Verslag van de vergadering van 30 oktober 2018 (2018/2019 nr. 5)

Status: gecorrigeerd

Aanvang: 22.16 uur


Bekijk de video van deze spreekbeurt

De heer Kox i (SP):

Mevrouw de voorzitter. Het waren algemene beschouwingen over de begroting voor het komende jaar, maar ook algemene beschouwingen van de fracties en de regering over de politiek-maatschappelijke ontwikkelingen in ons land en in de omgeving van ons land, zelfs de verre omgeving. Ik bedank de collega's voor hun inbreng en ik bedank de minister-president, bij wie ik toch moest denken aan dat mooie lied van Wim Kan: wat een spreker is die man, wat een spreker is die man. Ik meen dat oprecht. Het valt niet mee om urenlang deze Kamer te beantwoorden en iedereen het gevoel te geven: is de minister-president het met me eens, is hij het niet met me eens of zit het er ergens tussenin? Soms zit het ertussenin, en dat is ook heel goed, maar dat betekent niet dat tijdens deze Algemene Beschouwingen fracties van hun geloof vallen. Dat mag de minister-president ook niet verwachten van mijn fractie, de fractie van de SP.

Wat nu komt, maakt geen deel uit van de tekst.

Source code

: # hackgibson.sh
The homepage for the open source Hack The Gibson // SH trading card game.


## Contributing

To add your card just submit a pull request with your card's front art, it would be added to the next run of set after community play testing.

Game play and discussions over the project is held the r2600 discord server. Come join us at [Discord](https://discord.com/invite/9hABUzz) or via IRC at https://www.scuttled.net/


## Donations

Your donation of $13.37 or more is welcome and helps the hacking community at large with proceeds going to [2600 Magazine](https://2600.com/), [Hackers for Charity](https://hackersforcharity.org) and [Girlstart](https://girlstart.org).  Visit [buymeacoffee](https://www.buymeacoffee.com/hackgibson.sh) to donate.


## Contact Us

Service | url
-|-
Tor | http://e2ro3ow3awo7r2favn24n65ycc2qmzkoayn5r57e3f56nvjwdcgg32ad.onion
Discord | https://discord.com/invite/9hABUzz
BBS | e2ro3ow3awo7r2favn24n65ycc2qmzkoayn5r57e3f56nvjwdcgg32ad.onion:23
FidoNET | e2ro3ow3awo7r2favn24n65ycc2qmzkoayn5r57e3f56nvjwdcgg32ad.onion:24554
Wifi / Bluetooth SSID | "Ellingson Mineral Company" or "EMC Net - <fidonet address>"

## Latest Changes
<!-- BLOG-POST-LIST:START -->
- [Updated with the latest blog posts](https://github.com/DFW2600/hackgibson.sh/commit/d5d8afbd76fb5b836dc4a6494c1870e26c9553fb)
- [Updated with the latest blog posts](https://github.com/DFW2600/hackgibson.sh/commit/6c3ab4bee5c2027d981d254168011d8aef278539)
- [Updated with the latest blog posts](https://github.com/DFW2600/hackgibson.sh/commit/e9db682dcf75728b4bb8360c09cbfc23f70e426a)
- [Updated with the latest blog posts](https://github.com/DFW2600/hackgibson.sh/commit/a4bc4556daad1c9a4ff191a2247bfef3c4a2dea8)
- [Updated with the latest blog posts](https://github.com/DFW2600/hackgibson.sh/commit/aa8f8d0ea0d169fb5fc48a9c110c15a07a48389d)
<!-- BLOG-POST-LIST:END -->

Ik heb aangegeven waarom deze begroting niet de onze is, zeker niet in het licht van het feit dat wij met het Sociaal en Cultureel Planbureau constateren dat we te maken hebben met een ernstige uiteengroei van bevolkingsgroepen in de samenleving. De minister-president en ik zijn het erover eens dat dit niet alleen maar met een begroting opgelost kan worden, maar ik zou er toch graag, misschien binnenkort in de vorm van een beleidsdebat, een diepere discussie over hebben hoe het kan dat we zoveel mensen aan het kwijtraken zijn — met "we" bedoel ik alle politieke partijen. Deze mensen doen gewoon niet meer mee omdat, volgens het Sociaal en Cultureel Planbureau, hun vertrouwen in de rechtspraak, de politie, de regering, het parlement en andere instituties zich de andere kant op ontwikkelt dan de andere delen van de samenleving met wie het beter gaat. Ik vind dat we daar diepgaand over zouden moeten nadenken. Wellicht kan de minister-president daar toch nog een reactie op geven.

We hebben nog veel te bespreken. We krijgen gelukkig ook nog veel momenten: de Algemene Financiële Beschouwingen binnenkort, de discussie over het Belastingplan en begrotingshoofdstukken waarover we mogelijk nog kunnen spreken. Ik maak nu kort de balans op voor onze fractie wat dit debat betreft. Ik ben blij dat ook de minister-president de zorgen deelt over het uiteengroeien van bevolkingsgroepen, dat hij zegt dat het een groot probleem is en dat het een verplichting is voor alle politieke partijen om er werk van te maken. De vraag is hoe we dat gaan doen.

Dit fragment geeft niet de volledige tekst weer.